Here at Zacks, we focus on our proven ranking system, which places an emphasis on earnings estimates and estimate revisions, to find winning stocks. But we also understand that investors develop their own strategies, so we are constantly looking at the latest trends in value, growth, and momentum to find strong companies for our readers.
Looking at the history of these trends, perhaps none is more beloved than value investing. This strategy simply looks to identify companies that are being undervalued by the broader market. Value investors rely on traditional forms of analysis on key valuation metrics to find stocks that they believe are undervalued, leaving room for profits.

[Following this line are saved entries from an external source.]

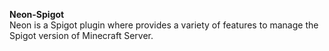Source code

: **Neon-Spigot** \
Neon is a Spigot plugin where provides a variety of features to manage the Spigot version of Minecraft Server.
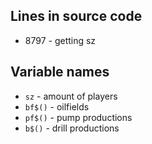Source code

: ## Lines in source code
- 8797 - getting sz

## Variable names
- `sz` - amount of players
- `bf$()` - oilfields
- `pf$()` - pump productions
- `b$()` - drill productions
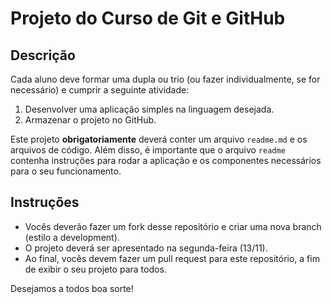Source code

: # Projeto do Curso de Git e GitHub

## Descrição
Cada aluno deve formar uma dupla ou trio (ou fazer individualmente, se for necessário) e cumprir a seguinte atividade:

1. Desenvolver uma aplicação simples na linguagem desejada.
2. Armazenar o projeto no GitHub.

Este projeto **obrigatoriamente** deverá conter um arquivo `readme.md` e os arquivos de código. Além disso, é importante que o arquivo `readme` contenha instruções para rodar a aplicação e os componentes necessários para o seu funcionamento.

## Instruções
- Vocês deverão fazer um fork desse repositório e criar uma nova branch (estilo a development).
- O projeto deverá ser apresentado na segunda-feira (13/11).
- Ao final, vocês devem fazer um pull request para este repositório, a fim de exibir o seu projeto para todos.

Desejamos a todos boa sorte!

Zacks has developed the innovative Style Scores system to highlight stocks with specific traits. For example, value investors will be interested in stocks with great grades in the "Value" category. When paired with a high Zacks Rank, "A" grades in the Value category are among the strongest value stocks on the market today.
One company to watch right now is Navient (NAVI - Free Report) . NAVI is currently sporting a Zacks Rank of #2 (Buy) and an A for Value. The stock is trading with P/E ratio of 3.31 right now. For comparison, its industry sports an average P/E of 9.56. NAVI's Forward P/E has been as high as 5.76 and as low as 1.60, with a median of 3.64, all within the past year.
Value investors also love the P/S ratio, which is calculated by simply dividing a stock's price with the company's sales. Some people prefer this metric because sales are harder to manipulate on an income statement. This means it could be a truer performance indicator. NAVI has a P/S ratio of 0.36. This compares to its industry's average P/S of 0.94.
Value investors will likely look at more than just these metrics, but the above data helps show that Navient is likely undervalued currently. And when considering the strength of its earnings outlook, NAVI sticks out at as one of the market's strongest value stocks.